I'm not a journalist. I have no formal training as a journalist, or any experience to speak of. Like a lot of people who become bloggers, I am a news junkie who wants to call attention to, and occasionally comment on, stories I think are important.
One of the things I like most about blogs is that biases are typically front and center. Good posts almost always embody a point of view, often strongly expressed, with links to corroborating sources. It's this ability to say, "Here's what I think, and I invite you to review the source material that informs that opinion," that differentiates blogging from conventional journalism.

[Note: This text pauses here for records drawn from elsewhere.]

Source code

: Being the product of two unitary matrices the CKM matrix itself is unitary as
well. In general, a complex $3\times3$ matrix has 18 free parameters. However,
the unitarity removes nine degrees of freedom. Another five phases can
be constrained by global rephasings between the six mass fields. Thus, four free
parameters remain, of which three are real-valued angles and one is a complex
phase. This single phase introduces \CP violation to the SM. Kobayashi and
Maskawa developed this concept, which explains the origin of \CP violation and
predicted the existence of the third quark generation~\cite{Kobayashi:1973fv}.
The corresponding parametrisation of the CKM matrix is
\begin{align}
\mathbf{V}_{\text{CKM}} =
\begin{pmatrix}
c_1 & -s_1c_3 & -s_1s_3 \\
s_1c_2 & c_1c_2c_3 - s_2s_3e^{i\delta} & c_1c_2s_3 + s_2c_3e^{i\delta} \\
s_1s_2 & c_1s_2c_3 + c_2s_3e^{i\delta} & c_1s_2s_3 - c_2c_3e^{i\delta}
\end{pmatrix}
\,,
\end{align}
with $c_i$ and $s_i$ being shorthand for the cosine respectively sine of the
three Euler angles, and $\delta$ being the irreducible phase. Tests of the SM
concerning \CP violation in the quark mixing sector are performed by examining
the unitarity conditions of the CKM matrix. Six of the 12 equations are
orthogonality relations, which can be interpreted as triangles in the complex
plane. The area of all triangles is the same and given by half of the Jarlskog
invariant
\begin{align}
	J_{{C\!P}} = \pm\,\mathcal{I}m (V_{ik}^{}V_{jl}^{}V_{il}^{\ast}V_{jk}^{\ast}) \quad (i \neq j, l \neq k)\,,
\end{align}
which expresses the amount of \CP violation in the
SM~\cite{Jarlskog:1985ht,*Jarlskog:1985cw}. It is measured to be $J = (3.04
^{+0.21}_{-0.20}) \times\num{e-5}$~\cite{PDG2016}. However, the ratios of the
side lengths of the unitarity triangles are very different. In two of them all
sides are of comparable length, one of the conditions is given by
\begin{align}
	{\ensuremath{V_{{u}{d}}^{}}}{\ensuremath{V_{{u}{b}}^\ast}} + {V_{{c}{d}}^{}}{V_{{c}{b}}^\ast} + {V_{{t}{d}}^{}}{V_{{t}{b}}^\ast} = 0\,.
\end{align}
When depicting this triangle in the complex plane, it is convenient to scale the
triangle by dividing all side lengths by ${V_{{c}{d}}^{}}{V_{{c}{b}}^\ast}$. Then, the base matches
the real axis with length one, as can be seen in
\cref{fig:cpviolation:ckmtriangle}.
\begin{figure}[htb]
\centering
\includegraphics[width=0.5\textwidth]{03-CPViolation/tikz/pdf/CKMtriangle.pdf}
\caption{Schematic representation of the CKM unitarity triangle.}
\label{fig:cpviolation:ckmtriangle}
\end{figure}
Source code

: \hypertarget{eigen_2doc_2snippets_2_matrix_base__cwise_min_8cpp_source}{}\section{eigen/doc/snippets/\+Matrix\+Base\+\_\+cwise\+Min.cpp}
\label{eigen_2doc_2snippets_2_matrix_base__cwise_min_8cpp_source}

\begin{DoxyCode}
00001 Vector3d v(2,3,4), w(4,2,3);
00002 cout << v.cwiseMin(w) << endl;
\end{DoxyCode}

Real journalists are supposed to be unbiased, but human nature makes that impossible. Bias in reporting and/or story selection is nearly always a factor. Liberals and conservatives both believe the press is biased, and as it happens I consider the analyses on both sides to be justified for different reasons.
Conservative media critics charge that media personalities like Peter Jennings, Dan Rather and Katie Couric hide their liberal views under a mask of supposed impartiality, but their bias is evident in everything from the questions they ask (or don't ask) to their attitudes towards issues and guests. One of the standard-bearers for the conservative critique of media bias has of late been Bernard Goldberg, a veteran CBS journalist and self-identified liberal. In his books "Bias" and "Arrogance", he charges that journalists, who are based primarily in big cities like New York and Los Angeles, unconscously consider their own liberal views to be mainstream:
They marginalize conservatives...mainly by identifying every conservative who's in a story because -- and I think rightly -- the audience needs to know that these people are conservatives, that their views are conservative views and we should know, as they say, where they're coming from. But the very fact that we rarely identify liberals tells you, at least it tells me, that journalists very often think that these liberal views aren't liberal at all, but really mainstream, civilized, reasonable views. And that's the problem, I think.
Again, it's important to stress this is not a conspiracy at alll; based on data from a number of surveys, journalists hold largely liberal views. Thus, the reasoning goes that they do not recognize their own liberal bias. Conservative media critics argue that at least in the case of conservative bias, it's all out in the open. Right-wing commentators are always identified as such, and in any case are up front about their conservative viewpoint.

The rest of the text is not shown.